→ TRY IT
Reproduce the whole listing, keeping every character the same.

-- TASK DATA follows --

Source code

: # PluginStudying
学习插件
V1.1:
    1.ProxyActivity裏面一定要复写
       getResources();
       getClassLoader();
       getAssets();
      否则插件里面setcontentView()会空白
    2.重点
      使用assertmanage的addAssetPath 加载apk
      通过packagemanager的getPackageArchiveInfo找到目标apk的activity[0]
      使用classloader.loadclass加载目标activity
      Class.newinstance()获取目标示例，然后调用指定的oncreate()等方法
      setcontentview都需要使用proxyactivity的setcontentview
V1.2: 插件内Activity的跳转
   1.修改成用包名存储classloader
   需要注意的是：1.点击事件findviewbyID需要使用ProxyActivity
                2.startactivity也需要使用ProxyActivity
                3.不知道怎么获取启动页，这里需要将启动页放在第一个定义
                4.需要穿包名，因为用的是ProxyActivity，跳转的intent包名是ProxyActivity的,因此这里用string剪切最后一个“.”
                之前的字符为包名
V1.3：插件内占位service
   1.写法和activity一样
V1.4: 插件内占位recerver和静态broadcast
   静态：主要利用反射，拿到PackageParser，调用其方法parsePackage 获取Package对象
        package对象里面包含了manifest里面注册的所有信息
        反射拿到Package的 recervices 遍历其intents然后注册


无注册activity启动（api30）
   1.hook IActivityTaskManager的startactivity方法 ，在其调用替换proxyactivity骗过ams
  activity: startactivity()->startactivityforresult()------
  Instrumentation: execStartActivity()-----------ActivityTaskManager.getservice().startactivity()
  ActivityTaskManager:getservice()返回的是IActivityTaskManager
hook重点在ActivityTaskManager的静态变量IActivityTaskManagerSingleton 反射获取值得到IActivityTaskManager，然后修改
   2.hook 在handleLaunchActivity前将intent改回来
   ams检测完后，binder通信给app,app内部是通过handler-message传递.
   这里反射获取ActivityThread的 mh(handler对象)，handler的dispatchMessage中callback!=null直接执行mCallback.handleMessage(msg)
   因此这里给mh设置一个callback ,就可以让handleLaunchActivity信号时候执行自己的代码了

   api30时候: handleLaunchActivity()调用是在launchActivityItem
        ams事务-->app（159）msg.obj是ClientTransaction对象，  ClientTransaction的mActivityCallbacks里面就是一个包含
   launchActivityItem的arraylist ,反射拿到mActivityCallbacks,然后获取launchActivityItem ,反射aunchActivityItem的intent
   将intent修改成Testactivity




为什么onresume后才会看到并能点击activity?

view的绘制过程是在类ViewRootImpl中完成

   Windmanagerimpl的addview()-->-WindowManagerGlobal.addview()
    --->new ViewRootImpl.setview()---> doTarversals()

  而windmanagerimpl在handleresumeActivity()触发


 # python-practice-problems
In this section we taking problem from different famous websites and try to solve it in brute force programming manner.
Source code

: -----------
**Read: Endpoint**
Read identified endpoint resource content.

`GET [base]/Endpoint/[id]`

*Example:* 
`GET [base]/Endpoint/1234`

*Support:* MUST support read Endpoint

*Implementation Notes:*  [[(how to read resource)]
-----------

-- TASK DATA concluded --

→ ANSWER BELOW
Source code

: # PluginStudying
学习插件
V1.1:
    1.ProxyActivity裏面一定要复写
       getResources();
       getClassLoader();
       getAssets();
      否则插件里面setcontentView()会空白
    2.重点
      使用assertmanage的addAssetPath 加载apk
      通过packagemanager的getPackageArchiveInfo找到目标apk的activity[0]
      使用classloader.loadclass加载目标activity
      Class.newinstance()获取目标示例，然后调用指定的oncreate()等方法
      setcontentview都需要使用proxyactivity的setcontentview
V1.2: 插件内Activity的跳转
   1.修改成用包名存储classloader
   需要注意的是：1.点击事件findviewbyID需要使用ProxyActivity
                2.startactivity也需要使用ProxyActivity
                3.不知道怎么获取启动页，这里需要将启动页放在第一个定义
                4.需要穿包名，因为用的是ProxyActivity，跳转的intent包名是ProxyActivity的,因此这里用string剪切最后一个“.”
                之前的字符为包名
V1.3：插件内占位service
   1.写法和activity一样
V1.4: 插件内占位recerver和静态broadcast
   静态：主要利用反射，拿到PackageParser，调用其方法parsePackage 获取Package对象
        package对象里面包含了manifest里面注册的所有信息
        反射拿到Package的 recervices 遍历其intents然后注册


无注册activity启动（api30）
   1.hook IActivityTaskManager的startactivity方法 ，在其调用替换proxyactivity骗过ams
  activity: startactivity()->startactivityforresult()------
  Instrumentation: execStartActivity()-----------ActivityTaskManager.getservice().startactivity()
  ActivityTaskManager:getservice()返回的是IActivityTaskManager
hook重点在ActivityTaskManager的静态变量IActivityTaskManagerSingleton 反射获取值得到IActivityTaskManager，然后修改
   2.hook 在handleLaunchActivity前将intent改回来
   ams检测完后，binder通信给app,app内部是通过handler-message传递.
   这里反射获取ActivityThread的 mh(handler对象)，handler的dispatchMessage中callback!=null直接执行mCallback.handleMessage(msg)
   因此这里给mh设置一个callback ,就可以让handleLaunchActivity信号时候执行自己的代码了

   api30时候: handleLaunchActivity()调用是在launchActivityItem
        ams事务-->app（159）msg.obj是ClientTransaction对象，  ClientTransaction的mActivityCallbacks里面就是一个包含
   launchActivityItem的arraylist ,反射拿到mActivityCallbacks,然后获取launchActivityItem ,反射aunchActivityItem的intent
   将intent修改成Testactivity




为什么onresume后才会看到并能点击activity?

view的绘制过程是在类ViewRootImpl中完成

   Windmanagerimpl的addview()-->-WindowManagerGlobal.addview()
    --->new ViewRootImpl.setview()---> doTarversals()

  而windmanagerimpl在handleresumeActivity()触发


 # python-practice-problems
In this section we taking problem from different famous websites and try to solve it in brute force programming manner.
Source code

: -----------
**Read: Endpoint**
Read identified endpoint resource content.

`GET [base]/Endpoint/[id]`

*Example:* 
`GET [base]/Endpoint/1234`

*Support:* MUST support read Endpoint

*Implementation Notes:*  [[(how to read resource)]
-----------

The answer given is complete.